● Exercise details
Look through the entries below and show every line containing the word "assets".

===== Recorded data

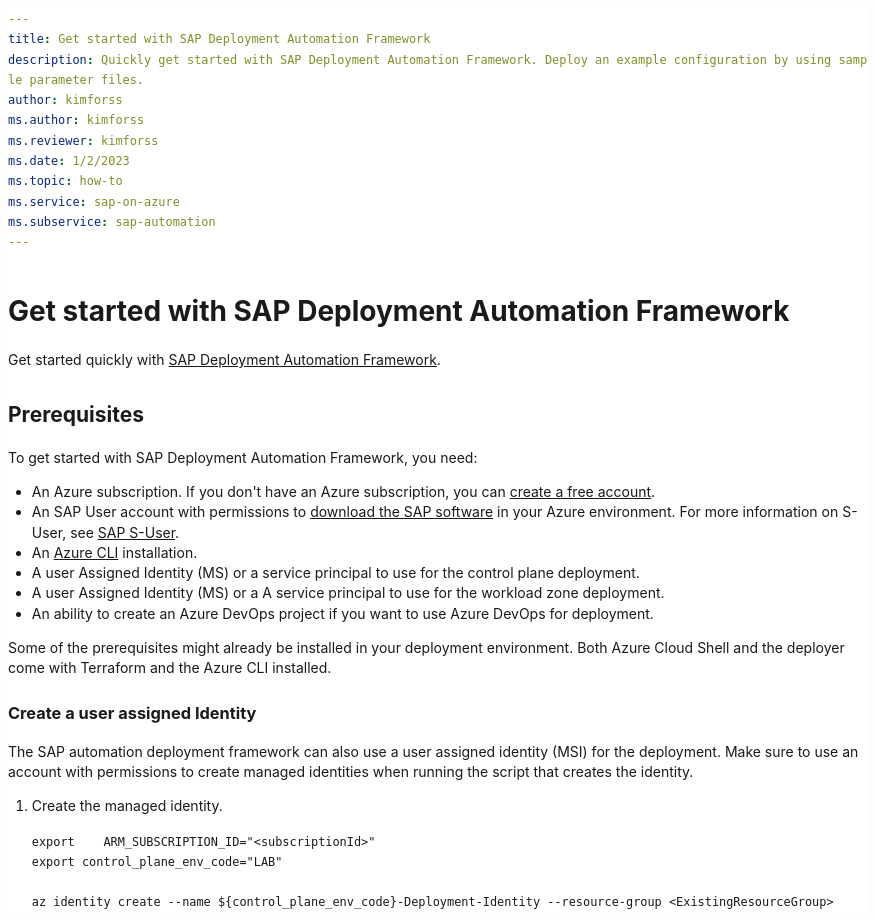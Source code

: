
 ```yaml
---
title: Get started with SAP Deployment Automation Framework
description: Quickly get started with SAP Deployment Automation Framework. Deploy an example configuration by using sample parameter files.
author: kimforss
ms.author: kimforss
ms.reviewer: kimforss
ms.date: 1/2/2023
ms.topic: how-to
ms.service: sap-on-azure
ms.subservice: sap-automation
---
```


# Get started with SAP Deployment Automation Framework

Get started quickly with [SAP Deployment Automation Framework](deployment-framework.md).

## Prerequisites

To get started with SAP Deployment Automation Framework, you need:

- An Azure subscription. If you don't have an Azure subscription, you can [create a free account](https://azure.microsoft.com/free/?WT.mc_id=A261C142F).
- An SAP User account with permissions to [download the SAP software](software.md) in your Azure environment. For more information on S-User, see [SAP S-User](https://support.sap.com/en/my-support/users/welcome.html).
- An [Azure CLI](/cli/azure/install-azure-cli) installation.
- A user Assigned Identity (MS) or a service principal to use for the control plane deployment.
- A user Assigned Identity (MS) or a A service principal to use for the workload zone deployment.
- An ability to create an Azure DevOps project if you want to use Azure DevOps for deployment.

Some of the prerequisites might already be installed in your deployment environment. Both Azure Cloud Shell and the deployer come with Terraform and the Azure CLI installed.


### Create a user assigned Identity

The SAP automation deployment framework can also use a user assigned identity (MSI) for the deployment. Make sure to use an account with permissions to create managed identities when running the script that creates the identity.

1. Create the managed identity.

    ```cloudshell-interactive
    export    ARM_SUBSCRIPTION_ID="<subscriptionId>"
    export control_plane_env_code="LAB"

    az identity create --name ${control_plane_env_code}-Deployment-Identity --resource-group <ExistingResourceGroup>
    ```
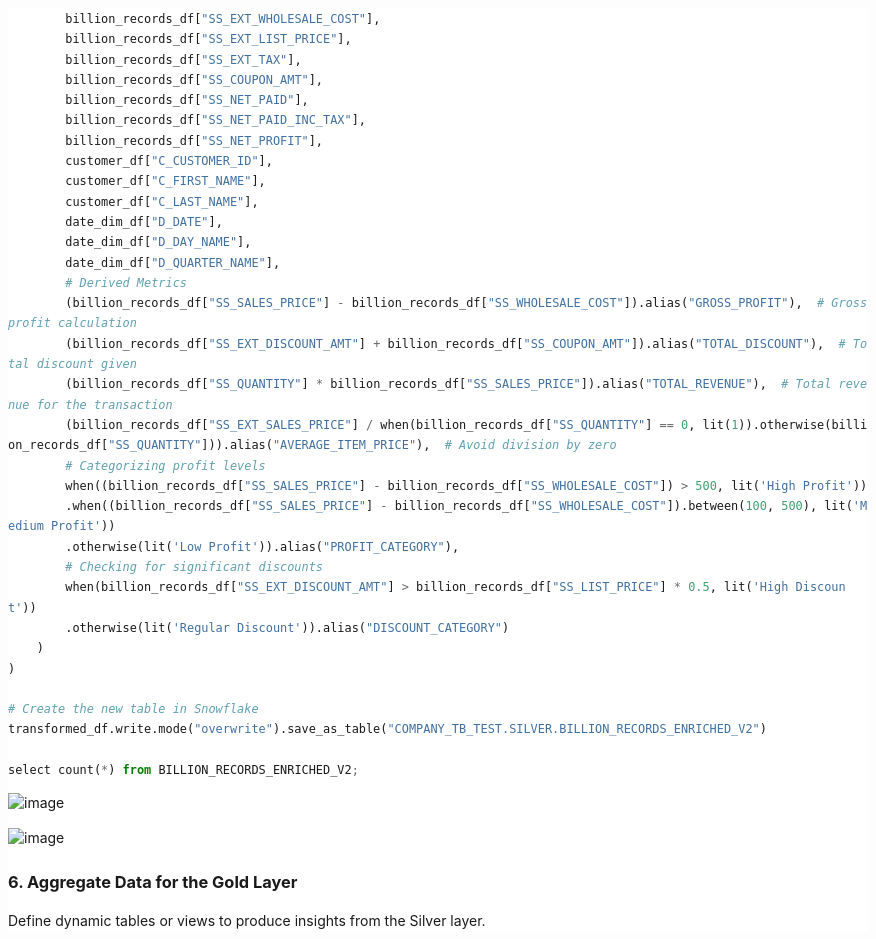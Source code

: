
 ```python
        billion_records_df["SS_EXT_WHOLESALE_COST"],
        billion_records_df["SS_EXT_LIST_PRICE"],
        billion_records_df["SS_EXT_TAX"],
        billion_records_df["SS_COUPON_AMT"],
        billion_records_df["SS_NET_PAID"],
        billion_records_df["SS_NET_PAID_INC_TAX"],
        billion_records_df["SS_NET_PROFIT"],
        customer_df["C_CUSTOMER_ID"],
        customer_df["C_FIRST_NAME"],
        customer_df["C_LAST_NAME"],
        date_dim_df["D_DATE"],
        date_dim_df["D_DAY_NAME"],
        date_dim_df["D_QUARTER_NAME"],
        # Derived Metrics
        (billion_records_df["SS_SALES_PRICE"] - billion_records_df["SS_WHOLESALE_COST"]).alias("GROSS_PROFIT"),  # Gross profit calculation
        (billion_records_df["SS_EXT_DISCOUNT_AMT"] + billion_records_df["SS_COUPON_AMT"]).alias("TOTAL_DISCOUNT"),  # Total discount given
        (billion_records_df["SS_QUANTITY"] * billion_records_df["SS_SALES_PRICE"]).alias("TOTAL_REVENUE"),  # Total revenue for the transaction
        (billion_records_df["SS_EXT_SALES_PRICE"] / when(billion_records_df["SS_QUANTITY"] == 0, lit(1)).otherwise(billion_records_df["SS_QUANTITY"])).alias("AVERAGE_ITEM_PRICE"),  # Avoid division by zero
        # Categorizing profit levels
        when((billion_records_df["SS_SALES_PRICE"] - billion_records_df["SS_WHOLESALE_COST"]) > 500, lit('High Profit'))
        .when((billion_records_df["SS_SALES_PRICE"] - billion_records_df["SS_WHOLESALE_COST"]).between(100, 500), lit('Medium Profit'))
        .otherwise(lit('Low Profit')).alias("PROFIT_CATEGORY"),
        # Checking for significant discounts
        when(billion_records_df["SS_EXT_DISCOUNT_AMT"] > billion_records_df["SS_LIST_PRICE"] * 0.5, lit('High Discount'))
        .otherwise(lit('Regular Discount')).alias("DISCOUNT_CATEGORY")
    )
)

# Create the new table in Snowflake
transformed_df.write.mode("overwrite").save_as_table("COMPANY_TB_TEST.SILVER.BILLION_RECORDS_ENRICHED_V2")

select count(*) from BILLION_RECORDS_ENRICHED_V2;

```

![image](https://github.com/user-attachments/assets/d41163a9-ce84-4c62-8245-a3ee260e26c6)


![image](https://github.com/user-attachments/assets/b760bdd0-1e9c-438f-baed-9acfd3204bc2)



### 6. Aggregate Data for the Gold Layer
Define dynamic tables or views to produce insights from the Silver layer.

==========
===== Recorded data

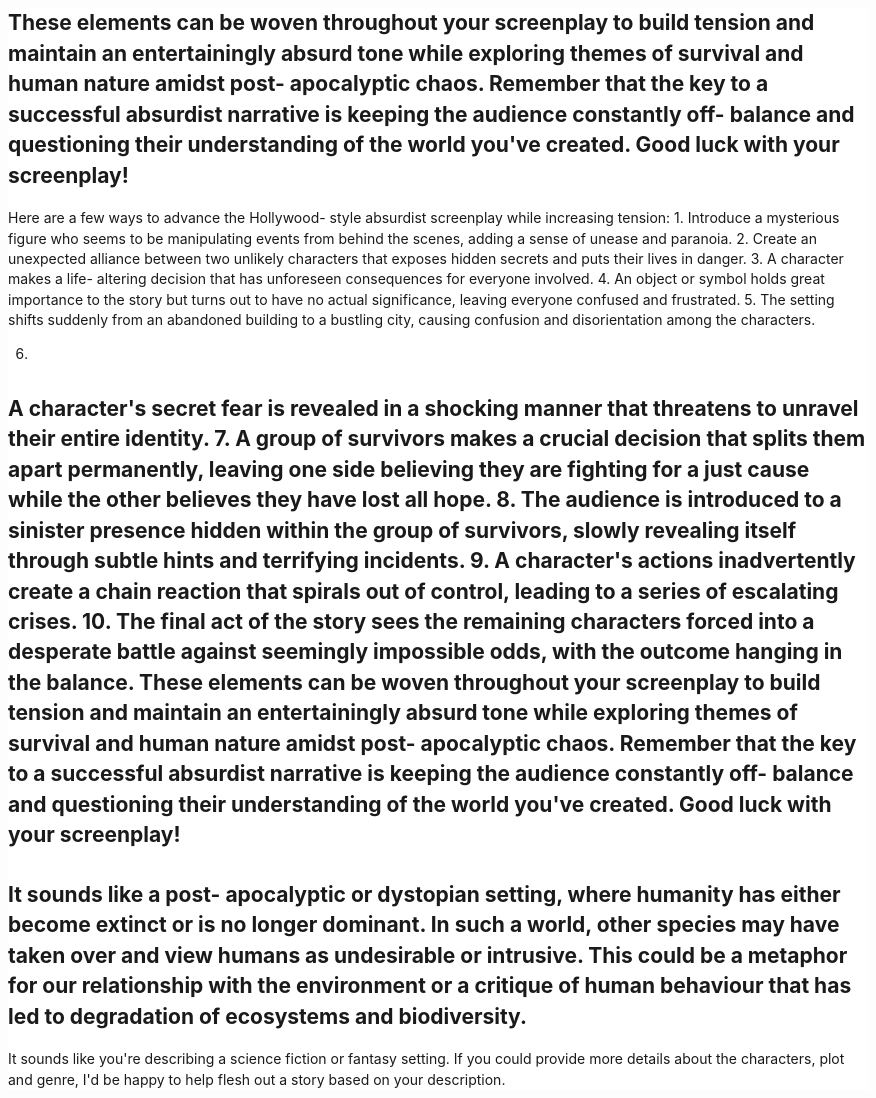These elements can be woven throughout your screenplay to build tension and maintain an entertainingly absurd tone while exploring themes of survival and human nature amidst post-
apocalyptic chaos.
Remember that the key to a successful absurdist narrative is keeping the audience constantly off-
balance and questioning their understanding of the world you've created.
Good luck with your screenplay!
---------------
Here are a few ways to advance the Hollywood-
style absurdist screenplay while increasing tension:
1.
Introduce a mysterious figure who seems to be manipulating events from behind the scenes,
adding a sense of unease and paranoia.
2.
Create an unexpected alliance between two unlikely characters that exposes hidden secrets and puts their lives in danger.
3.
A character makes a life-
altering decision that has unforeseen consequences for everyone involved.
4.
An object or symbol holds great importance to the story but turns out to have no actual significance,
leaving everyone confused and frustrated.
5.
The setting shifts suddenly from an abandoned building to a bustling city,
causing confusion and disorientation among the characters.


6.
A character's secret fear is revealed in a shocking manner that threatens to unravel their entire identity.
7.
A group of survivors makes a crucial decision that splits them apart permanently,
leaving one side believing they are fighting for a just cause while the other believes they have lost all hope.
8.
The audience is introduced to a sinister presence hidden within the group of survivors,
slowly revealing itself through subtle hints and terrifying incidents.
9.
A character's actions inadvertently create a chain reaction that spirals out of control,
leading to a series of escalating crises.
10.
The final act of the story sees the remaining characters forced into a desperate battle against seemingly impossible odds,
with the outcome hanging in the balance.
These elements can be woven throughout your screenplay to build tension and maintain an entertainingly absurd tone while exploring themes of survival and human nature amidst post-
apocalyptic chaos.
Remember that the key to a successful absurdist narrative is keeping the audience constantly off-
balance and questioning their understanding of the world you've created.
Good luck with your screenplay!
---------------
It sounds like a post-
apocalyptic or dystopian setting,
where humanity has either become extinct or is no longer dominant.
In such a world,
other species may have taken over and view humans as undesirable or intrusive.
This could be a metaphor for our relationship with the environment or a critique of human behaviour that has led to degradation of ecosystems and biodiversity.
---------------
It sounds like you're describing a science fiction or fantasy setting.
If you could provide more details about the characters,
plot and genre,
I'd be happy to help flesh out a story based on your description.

==========
===== Recorded data

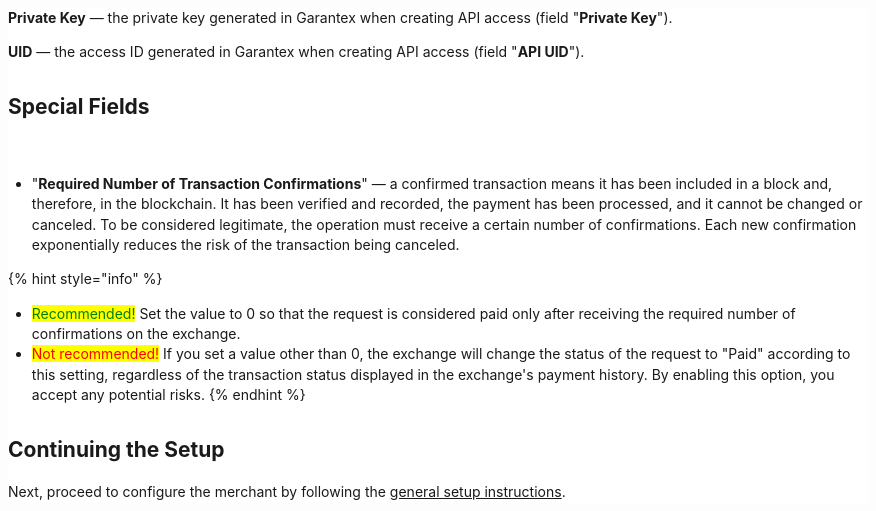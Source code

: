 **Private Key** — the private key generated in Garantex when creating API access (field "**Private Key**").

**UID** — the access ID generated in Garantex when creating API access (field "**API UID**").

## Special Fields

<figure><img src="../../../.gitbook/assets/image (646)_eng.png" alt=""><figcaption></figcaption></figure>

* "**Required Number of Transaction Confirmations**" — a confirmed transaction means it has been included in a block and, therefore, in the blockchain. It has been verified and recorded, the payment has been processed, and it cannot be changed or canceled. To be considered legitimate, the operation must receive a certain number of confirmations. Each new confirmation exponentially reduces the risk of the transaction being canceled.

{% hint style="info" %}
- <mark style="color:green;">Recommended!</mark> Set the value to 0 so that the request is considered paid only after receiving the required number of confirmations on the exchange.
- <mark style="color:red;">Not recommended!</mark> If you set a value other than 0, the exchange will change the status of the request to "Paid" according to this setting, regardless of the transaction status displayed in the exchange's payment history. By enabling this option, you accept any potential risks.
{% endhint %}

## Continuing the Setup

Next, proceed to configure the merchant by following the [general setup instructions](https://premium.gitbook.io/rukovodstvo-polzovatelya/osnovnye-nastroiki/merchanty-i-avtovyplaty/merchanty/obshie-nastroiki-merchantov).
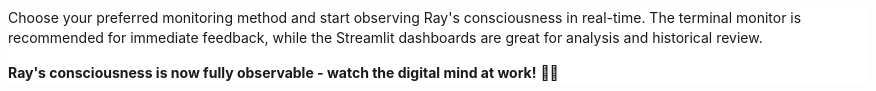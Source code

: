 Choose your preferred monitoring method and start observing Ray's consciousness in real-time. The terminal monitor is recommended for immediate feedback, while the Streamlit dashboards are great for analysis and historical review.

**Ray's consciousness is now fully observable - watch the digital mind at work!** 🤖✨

==========

● Exercise result
![image](https://github.com/user-attachments/assets/d41163a9-ce84-4c62-8245-a3ee260e26c6)
![image](https://github.com/user-attachments/assets/b760bdd0-1e9c-438f-baed-9acfd3204bc2)
<figure><img src="../../../.gitbook/assets/image (646)_eng.png" alt=""><figcaption></figcaption></figure>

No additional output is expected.